Development of the Professional Self-care Scale for Psychologists
Research has consistently demonstrated that the specialized demands of psychological work increase the risk of developing burnout among mental health professionals (e.g., Acker, 2011; Radey & Figley, 2007; Rohland, 2000; Smith, 2007). Although stress management and self-care practices may be encouraged for clients, it has been suggested that psychologists may not listen to their own instruction (DeAngelis, 2002). Research and clinical study of the functioning of professional psychologists is currently experiencing a paradigm shift. Previous literature primarily focused on the negative impact of stress on functioning and what individuals can do to mitigate the consequences of burnout. However, it is not simply enough to know the factors associated with professional impairment. Professional psychology research is shifting from intervention with impaired psychologists to prevention of professional burnout through the promotion of self-care strategies (e.g. Barnett & Cooper, 2009; Coster & Schwebel, 1997; Wise et al., 2012).

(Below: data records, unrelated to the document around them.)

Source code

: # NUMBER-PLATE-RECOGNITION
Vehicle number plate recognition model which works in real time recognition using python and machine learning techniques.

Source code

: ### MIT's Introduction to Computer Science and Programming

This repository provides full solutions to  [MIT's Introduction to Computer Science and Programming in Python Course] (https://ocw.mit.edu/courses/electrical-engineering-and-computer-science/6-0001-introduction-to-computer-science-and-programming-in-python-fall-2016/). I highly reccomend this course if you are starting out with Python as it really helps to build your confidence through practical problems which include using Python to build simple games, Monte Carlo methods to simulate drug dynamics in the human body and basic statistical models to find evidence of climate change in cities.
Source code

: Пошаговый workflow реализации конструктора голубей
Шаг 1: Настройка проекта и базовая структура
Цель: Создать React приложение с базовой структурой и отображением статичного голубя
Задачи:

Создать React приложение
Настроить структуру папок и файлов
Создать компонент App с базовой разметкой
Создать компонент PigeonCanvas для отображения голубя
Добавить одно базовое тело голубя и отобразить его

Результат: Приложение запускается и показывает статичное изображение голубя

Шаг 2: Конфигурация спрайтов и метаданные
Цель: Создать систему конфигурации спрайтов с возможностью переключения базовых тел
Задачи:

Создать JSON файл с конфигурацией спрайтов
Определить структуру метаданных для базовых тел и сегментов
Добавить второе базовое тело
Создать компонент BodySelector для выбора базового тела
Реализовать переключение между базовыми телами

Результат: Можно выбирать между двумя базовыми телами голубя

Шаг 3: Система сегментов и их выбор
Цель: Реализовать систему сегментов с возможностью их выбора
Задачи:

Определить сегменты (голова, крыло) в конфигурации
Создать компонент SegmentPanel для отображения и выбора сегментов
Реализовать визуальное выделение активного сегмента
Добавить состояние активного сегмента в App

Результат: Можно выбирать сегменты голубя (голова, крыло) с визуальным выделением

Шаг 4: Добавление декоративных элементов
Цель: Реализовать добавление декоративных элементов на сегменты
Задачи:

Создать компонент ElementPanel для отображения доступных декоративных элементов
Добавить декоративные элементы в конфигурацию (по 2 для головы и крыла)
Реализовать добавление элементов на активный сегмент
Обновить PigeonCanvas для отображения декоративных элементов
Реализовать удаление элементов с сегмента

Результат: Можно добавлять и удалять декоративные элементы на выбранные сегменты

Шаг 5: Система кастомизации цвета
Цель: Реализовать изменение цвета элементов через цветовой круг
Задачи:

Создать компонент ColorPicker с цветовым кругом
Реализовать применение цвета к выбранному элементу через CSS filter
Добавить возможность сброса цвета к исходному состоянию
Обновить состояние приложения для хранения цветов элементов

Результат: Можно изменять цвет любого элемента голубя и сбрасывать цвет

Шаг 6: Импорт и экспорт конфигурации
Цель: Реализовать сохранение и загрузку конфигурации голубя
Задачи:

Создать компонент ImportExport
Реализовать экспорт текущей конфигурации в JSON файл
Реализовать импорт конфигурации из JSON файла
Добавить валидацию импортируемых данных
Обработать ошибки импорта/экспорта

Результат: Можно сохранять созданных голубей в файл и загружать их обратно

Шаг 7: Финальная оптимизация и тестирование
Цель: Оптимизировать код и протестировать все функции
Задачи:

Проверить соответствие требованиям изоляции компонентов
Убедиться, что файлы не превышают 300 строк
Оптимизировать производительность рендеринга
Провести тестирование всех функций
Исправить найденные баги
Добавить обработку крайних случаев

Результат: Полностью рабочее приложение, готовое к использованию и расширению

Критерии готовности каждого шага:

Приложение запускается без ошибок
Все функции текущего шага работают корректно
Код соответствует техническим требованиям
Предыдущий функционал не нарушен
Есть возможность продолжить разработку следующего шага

The goal of the present study is to develop a comprehensive, empirically derived, and psychometrically sound measure of self-care. While instruments exist to assess stress and burnout, there are no measures of self-care among mental health professionals. In order to create a self-care measure the current project involves three phases. Phase 1 involved a comprehensive review of the literature and establishment of a theoretical framework, construct definition, and self-care items for the study. Phase 2 involved an expert evaluation of items and modification of items based on their feedback. The project is currently in Phase 3 – which involves the administration of the self-care items to a large sample of licensed, professional psychologists. The data will then be analyzed to assess individual items, determine optimal scale length, and examine validity of the scale. The scale will then be confirmed on a second sample of licensed clinical psychologists.
Ultimately, by creating a self-care instrument and identifying factors that promote self-care, the field of psychology can work to ameliorate burnout, promote professional competency, and shape conscientious professionals (Richards et al., 2010; Wise, 2008). With the growth of positive psychology and preventative medicine, a reliable, valid measure of self-care is needed for the construct to be systematically studied in research and clinical settings.